Supplied material ->
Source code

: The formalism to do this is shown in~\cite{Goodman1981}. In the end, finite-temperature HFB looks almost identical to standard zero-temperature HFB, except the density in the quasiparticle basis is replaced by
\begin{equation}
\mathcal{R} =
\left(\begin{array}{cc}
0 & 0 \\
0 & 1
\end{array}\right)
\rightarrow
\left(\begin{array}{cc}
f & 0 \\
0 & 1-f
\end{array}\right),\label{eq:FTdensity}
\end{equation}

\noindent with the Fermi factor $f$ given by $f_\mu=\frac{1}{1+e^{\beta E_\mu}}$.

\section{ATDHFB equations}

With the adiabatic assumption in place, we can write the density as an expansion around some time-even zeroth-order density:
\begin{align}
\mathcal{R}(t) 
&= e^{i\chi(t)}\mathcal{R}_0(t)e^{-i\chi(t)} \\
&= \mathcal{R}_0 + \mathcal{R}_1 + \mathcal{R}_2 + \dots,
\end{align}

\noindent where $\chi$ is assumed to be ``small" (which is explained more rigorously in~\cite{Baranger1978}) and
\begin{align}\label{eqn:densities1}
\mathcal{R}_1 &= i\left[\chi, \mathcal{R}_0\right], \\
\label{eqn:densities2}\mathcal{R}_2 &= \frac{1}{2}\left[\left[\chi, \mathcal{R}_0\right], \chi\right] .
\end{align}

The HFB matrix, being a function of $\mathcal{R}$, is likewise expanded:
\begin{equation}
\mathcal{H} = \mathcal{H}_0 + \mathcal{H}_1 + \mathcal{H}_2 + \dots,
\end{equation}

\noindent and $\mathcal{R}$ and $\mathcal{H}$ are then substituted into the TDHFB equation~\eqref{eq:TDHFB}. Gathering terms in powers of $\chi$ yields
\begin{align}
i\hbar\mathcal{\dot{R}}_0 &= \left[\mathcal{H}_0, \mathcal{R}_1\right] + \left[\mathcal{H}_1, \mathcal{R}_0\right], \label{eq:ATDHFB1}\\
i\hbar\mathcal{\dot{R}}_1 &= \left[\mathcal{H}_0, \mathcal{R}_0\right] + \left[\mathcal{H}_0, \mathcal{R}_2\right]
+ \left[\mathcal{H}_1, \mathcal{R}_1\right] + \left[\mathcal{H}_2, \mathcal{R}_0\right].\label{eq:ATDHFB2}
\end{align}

Work instruction ->
What you return must be the entries, given again word for word.

Completed exercise ->
Source code

: The formalism to do this is shown in~\cite{Goodman1981}. In the end, finite-temperature HFB looks almost identical to standard zero-temperature HFB, except the density in the quasiparticle basis is replaced by
\begin{equation}
\mathcal{R} =
\left(\begin{array}{cc}
0 & 0 \\
0 & 1
\end{array}\right)
\rightarrow
\left(\begin{array}{cc}
f & 0 \\
0 & 1-f
\end{array}\right),\label{eq:FTdensity}
\end{equation}

\noindent with the Fermi factor $f$ given by $f_\mu=\frac{1}{1+e^{\beta E_\mu}}$.

\section{ATDHFB equations}

With the adiabatic assumption in place, we can write the density as an expansion around some time-even zeroth-order density:
\begin{align}
\mathcal{R}(t) 
&= e^{i\chi(t)}\mathcal{R}_0(t)e^{-i\chi(t)} \\
&= \mathcal{R}_0 + \mathcal{R}_1 + \mathcal{R}_2 + \dots,
\end{align}

\noindent where $\chi$ is assumed to be ``small" (which is explained more rigorously in~\cite{Baranger1978}) and
\begin{align}\label{eqn:densities1}
\mathcal{R}_1 &= i\left[\chi, \mathcal{R}_0\right], \\
\label{eqn:densities2}\mathcal{R}_2 &= \frac{1}{2}\left[\left[\chi, \mathcal{R}_0\right], \chi\right] .
\end{align}

The HFB matrix, being a function of $\mathcal{R}$, is likewise expanded:
\begin{equation}
\mathcal{H} = \mathcal{H}_0 + \mathcal{H}_1 + \mathcal{H}_2 + \dots,
\end{equation}

\noindent and $\mathcal{R}$ and $\mathcal{H}$ are then substituted into the TDHFB equation~\eqref{eq:TDHFB}. Gathering terms in powers of $\chi$ yields
\begin{align}
i\hbar\mathcal{\dot{R}}_0 &= \left[\mathcal{H}_0, \mathcal{R}_1\right] + \left[\mathcal{H}_1, \mathcal{R}_0\right], \label{eq:ATDHFB1}\\
i\hbar\mathcal{\dot{R}}_1 &= \left[\mathcal{H}_0, \mathcal{R}_0\right] + \left[\mathcal{H}_0, \mathcal{R}_2\right]
+ \left[\mathcal{H}_1, \mathcal{R}_1\right] + \left[\mathcal{H}_2, \mathcal{R}_0\right].\label{eq:ATDHFB2}
\end{align}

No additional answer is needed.